Saade Aziz, Tannoury Tony, Bhale Rahul, Singh Varun, Das Avilash, Tannoury Chadi
Department of Orthopaedic Surgery, Boston University Medical Center, Boston, MA, USA.
Boston University School of Medicine, Boston, MA, USA.
J Spine Surg. 2024 Sep 23;10(3):438-449. doi: 10.21037/jss-23-127. Epub 2024 Sep 19.

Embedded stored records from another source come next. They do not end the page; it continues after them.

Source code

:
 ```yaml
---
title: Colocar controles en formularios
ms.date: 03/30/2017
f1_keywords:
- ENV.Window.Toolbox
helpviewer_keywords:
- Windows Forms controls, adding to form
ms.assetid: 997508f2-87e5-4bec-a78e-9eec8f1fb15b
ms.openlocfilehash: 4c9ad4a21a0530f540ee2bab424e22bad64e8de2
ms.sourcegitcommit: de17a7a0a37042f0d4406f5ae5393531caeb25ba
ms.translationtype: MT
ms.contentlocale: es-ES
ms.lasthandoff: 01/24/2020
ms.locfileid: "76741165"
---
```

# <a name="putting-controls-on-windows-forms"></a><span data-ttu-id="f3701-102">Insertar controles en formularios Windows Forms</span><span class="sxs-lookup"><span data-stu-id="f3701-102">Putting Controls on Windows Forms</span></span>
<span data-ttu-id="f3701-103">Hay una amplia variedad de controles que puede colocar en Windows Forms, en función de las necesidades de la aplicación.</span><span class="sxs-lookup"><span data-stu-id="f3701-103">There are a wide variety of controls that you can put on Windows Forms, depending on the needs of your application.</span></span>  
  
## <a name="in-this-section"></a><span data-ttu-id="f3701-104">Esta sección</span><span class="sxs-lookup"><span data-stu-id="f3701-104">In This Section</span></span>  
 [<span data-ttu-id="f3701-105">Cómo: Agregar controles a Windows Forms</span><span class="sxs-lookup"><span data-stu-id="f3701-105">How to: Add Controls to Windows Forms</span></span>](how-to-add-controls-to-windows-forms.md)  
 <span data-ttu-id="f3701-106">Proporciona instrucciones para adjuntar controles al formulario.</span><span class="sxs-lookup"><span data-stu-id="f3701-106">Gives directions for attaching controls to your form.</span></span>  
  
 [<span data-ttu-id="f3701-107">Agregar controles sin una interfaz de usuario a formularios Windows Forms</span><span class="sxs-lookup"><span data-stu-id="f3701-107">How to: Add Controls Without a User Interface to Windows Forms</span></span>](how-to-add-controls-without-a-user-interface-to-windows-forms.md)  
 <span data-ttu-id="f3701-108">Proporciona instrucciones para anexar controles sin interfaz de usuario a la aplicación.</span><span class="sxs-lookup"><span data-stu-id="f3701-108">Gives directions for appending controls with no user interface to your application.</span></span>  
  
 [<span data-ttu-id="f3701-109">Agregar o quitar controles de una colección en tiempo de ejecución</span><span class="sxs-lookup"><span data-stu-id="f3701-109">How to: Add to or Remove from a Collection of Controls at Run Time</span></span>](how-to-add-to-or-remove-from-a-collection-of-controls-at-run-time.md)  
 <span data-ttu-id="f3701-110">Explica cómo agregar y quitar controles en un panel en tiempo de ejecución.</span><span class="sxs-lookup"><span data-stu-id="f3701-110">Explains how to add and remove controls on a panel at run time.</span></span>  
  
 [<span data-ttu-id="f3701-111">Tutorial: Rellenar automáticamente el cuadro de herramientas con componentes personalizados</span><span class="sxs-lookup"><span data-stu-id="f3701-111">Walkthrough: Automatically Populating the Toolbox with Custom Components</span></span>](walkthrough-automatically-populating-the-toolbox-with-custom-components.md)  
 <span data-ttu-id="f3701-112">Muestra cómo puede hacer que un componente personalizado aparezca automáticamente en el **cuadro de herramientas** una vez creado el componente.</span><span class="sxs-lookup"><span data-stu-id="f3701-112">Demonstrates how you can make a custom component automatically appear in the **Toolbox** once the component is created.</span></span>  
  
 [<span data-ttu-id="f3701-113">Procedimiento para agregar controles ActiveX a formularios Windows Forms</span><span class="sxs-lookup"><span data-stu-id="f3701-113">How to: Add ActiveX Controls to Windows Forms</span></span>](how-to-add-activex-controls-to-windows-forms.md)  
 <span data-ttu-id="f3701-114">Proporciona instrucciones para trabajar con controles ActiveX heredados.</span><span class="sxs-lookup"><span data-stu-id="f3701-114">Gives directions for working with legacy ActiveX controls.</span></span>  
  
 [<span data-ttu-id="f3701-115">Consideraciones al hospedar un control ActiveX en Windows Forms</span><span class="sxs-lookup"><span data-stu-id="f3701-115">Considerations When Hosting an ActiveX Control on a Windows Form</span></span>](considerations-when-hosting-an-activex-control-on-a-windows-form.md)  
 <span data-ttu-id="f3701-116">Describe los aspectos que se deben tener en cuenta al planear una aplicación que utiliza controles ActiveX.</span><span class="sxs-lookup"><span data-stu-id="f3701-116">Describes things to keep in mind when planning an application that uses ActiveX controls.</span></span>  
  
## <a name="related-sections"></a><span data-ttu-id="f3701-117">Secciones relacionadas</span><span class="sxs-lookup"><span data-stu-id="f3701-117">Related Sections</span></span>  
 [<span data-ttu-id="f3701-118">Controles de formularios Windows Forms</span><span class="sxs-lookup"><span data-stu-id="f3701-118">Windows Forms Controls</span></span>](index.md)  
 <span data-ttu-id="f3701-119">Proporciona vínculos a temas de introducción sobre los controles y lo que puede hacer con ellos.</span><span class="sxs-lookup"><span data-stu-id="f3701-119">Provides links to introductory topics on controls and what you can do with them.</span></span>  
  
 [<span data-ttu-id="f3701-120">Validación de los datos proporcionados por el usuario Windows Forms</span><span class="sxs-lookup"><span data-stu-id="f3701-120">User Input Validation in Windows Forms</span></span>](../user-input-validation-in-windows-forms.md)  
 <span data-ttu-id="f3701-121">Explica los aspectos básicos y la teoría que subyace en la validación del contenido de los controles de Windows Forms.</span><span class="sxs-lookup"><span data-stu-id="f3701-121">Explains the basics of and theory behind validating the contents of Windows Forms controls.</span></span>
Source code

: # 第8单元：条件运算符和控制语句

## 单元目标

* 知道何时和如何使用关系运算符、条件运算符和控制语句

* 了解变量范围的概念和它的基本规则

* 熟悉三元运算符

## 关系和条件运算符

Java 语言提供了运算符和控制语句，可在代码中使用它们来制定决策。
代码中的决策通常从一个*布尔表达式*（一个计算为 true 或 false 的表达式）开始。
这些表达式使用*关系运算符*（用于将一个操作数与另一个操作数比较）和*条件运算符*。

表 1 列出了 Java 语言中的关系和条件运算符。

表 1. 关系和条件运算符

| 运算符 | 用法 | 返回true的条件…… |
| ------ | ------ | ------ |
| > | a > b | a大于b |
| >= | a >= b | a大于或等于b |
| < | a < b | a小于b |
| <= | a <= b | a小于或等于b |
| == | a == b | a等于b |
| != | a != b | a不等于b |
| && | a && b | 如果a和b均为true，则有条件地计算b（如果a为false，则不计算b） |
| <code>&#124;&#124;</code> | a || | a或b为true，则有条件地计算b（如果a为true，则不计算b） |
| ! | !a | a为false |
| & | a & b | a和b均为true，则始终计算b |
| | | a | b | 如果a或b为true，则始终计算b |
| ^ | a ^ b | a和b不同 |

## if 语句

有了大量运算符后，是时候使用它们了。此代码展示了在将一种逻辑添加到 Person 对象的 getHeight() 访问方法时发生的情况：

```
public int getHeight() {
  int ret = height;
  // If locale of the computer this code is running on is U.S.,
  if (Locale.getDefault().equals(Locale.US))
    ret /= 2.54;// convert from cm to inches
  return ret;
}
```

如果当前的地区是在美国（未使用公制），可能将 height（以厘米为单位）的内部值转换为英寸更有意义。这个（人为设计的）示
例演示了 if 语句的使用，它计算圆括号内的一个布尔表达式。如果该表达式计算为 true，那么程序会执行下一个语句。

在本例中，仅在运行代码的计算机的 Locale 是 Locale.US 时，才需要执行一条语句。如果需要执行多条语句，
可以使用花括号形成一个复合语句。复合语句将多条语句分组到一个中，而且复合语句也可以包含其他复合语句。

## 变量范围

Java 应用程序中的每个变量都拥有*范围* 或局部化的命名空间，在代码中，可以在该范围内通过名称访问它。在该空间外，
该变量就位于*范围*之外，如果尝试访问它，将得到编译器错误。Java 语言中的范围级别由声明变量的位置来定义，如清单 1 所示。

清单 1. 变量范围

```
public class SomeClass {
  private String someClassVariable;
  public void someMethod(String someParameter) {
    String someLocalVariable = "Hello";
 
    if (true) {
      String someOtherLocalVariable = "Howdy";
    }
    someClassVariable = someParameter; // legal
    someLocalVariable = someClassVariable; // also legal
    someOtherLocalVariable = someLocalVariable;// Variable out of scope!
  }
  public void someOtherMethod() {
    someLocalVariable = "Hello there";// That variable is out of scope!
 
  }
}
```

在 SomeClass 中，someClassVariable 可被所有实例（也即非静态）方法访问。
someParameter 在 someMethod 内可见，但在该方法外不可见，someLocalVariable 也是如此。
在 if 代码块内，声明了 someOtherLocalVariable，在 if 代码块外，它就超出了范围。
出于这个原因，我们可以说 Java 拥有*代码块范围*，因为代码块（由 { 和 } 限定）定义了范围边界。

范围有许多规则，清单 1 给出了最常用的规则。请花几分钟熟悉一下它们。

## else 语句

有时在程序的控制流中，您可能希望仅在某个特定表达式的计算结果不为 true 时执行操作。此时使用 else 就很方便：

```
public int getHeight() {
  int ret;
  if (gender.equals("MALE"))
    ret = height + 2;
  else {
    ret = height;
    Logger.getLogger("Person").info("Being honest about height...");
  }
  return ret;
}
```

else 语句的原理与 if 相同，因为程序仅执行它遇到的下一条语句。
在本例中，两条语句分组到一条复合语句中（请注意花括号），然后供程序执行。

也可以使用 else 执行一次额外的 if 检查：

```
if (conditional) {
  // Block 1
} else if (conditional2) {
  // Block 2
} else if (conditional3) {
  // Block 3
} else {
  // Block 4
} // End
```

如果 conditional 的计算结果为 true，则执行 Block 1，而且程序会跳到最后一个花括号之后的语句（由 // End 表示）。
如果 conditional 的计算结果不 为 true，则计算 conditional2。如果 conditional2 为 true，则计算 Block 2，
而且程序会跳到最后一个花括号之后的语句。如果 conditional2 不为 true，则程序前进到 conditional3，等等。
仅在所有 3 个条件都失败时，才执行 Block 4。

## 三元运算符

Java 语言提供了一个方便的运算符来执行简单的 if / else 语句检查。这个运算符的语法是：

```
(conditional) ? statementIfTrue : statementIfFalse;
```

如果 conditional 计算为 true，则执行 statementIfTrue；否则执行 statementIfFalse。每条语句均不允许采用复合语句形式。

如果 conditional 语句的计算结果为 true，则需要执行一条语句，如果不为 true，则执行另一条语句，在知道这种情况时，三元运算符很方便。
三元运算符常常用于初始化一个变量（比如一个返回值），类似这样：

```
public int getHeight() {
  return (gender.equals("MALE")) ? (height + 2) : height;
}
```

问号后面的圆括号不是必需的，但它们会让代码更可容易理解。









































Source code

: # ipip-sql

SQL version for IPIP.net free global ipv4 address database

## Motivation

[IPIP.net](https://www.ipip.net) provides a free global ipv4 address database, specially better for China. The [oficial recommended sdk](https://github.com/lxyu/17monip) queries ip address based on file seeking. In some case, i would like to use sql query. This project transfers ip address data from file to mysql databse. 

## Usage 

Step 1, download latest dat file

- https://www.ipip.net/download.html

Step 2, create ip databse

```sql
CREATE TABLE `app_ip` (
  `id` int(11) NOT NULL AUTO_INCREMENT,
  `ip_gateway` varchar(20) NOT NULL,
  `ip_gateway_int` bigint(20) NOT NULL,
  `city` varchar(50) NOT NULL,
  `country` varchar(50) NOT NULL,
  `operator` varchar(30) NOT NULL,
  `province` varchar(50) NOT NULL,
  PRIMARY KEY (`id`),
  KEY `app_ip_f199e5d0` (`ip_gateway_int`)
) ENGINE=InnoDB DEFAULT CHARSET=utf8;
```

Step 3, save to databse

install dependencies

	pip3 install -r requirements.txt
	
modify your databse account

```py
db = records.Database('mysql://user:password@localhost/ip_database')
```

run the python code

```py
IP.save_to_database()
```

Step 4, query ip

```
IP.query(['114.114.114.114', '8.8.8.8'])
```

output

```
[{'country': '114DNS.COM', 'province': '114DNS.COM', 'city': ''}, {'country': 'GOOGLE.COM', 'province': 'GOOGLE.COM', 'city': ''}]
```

Adult spinal deformities (ASDs) requiring long fusions to the lumbosacral junction are notorious for L5-S1 pseudarthrosis and hardware-related complications. The minimally invasive surgery antepsoas (MIS-ATP) technique allows for substantial anterior column reconstruction thereby reducing the risk of posterior hardware-related complications. This study investigates the incidence of posterior hardware-related complications following long-segment fusion (seven or more vertebrae) using MIS-ATP and posterior percutaneous fixation (PPF).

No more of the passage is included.